### Excerpted data
__________

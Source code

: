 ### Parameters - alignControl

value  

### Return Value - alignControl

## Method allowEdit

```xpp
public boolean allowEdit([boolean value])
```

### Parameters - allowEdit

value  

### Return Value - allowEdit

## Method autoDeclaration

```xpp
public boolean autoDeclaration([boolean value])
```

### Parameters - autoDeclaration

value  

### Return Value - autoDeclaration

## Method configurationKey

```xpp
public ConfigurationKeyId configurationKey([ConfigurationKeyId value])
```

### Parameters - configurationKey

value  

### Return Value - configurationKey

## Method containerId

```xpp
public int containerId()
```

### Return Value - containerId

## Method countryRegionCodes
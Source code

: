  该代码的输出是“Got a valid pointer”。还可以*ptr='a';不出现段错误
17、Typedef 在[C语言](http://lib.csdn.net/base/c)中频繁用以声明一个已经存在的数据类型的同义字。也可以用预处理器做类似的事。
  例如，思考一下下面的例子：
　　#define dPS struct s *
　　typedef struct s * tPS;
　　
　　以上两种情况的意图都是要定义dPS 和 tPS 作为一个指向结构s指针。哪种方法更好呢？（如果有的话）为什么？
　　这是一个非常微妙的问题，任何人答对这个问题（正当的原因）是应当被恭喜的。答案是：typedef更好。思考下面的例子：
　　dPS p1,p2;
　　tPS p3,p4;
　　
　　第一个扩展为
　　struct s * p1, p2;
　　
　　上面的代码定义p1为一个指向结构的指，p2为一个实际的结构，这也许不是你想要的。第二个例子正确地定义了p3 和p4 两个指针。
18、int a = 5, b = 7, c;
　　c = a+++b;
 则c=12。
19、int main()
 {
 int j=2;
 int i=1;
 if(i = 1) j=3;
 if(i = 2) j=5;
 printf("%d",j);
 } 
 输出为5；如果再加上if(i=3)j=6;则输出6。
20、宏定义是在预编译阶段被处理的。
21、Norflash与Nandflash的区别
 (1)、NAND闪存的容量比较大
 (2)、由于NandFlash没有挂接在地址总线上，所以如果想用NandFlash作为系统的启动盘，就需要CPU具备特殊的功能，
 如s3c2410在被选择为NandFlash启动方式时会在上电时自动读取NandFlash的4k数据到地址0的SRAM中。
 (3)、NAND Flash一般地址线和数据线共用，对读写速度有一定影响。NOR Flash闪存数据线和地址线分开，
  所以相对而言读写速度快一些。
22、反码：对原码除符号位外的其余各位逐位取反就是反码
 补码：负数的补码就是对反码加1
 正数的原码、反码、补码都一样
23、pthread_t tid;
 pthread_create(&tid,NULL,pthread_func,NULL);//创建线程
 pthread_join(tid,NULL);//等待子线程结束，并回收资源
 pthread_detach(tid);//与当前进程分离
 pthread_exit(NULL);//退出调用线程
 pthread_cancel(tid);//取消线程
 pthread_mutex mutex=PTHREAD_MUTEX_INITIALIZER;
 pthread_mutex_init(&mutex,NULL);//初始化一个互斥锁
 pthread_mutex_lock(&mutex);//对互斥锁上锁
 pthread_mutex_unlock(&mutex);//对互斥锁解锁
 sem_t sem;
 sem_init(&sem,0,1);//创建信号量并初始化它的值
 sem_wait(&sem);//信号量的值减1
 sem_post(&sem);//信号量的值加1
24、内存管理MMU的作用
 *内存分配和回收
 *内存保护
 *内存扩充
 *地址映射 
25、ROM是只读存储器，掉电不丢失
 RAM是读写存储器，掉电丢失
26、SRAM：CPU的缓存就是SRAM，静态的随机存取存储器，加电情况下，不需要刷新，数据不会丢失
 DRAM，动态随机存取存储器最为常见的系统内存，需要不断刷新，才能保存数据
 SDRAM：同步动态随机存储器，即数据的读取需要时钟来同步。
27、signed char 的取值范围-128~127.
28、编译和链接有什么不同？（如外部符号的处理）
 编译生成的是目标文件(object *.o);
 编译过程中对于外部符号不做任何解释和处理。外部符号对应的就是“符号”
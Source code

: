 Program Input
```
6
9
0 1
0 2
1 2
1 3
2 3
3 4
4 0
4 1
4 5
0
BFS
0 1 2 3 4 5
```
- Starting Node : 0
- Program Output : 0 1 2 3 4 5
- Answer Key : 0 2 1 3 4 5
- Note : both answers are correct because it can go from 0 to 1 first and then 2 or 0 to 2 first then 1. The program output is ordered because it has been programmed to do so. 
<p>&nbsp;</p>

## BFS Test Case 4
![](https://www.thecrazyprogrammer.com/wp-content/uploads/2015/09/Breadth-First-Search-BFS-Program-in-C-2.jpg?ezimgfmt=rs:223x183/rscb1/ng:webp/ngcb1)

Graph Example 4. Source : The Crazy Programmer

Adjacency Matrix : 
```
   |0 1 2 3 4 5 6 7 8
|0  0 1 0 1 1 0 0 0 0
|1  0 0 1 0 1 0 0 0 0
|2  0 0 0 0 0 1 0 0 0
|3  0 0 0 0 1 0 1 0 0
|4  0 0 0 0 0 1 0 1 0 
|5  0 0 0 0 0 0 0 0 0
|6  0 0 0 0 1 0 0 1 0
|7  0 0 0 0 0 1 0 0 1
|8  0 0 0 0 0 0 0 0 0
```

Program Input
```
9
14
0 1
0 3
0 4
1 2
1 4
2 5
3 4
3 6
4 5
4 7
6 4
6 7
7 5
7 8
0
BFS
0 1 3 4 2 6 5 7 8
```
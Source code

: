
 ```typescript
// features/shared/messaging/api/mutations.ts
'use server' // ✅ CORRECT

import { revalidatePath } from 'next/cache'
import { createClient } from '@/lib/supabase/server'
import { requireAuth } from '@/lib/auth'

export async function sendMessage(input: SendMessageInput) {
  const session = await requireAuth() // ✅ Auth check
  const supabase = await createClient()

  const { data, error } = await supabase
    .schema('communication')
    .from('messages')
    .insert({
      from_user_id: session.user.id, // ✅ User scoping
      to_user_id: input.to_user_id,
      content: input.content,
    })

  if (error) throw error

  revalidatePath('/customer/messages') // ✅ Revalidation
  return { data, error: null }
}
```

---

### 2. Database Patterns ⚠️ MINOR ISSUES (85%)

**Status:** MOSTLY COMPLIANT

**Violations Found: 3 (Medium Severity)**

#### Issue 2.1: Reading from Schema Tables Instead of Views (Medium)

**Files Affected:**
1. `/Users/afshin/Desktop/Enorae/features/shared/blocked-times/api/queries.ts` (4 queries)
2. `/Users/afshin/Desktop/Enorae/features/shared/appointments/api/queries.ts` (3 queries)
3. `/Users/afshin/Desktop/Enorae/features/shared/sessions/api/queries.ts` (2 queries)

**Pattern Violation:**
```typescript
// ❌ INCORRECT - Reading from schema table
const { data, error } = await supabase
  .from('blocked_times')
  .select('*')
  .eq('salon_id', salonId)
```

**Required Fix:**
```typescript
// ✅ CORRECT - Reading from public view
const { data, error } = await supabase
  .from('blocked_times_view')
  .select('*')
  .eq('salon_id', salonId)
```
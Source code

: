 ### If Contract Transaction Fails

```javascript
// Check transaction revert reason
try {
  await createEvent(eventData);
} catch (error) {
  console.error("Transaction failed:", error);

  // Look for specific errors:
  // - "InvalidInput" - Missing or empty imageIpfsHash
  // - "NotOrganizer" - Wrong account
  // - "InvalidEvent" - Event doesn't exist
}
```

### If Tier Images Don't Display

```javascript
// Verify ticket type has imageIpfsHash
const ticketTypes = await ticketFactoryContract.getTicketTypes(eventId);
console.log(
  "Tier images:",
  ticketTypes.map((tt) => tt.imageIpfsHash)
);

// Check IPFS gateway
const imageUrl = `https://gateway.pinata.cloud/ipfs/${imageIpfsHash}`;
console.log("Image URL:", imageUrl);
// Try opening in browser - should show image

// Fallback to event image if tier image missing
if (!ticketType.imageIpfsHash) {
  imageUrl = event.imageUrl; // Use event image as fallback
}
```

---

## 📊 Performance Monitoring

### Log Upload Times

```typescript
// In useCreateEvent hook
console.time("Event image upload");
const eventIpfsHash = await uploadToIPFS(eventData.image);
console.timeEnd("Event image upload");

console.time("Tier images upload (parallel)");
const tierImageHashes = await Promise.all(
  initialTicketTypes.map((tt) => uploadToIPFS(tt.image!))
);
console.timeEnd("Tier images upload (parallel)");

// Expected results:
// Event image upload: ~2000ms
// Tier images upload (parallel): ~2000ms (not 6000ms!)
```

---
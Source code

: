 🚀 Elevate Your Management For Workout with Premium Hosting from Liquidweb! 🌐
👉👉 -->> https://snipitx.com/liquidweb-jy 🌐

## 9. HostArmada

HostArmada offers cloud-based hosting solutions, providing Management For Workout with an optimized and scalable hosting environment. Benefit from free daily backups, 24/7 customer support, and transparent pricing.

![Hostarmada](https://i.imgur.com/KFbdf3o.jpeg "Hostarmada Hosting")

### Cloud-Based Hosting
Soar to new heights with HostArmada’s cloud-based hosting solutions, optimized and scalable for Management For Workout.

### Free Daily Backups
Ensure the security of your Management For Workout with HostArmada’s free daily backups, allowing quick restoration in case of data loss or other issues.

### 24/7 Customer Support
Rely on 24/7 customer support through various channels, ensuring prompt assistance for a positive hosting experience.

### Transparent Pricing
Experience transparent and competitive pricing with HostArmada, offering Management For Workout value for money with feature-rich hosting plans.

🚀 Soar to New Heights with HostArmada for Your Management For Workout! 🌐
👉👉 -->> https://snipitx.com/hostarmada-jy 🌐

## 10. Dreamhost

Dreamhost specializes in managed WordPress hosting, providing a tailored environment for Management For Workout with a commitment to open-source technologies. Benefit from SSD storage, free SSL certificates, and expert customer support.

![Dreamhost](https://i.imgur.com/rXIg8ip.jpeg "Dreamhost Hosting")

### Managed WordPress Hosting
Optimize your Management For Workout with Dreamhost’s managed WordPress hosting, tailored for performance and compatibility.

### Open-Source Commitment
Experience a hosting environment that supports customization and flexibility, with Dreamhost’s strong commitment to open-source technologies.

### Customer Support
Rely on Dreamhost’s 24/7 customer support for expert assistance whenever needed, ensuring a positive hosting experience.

__________

An answer is complete only when it holds every line above containing the string "supabase".

import { createClient } from '@/lib/supabase/server'
  const supabase = await createClient()
  const { data, error } = await supabase
const { data, error } = await supabase
const { data, error } = await supabase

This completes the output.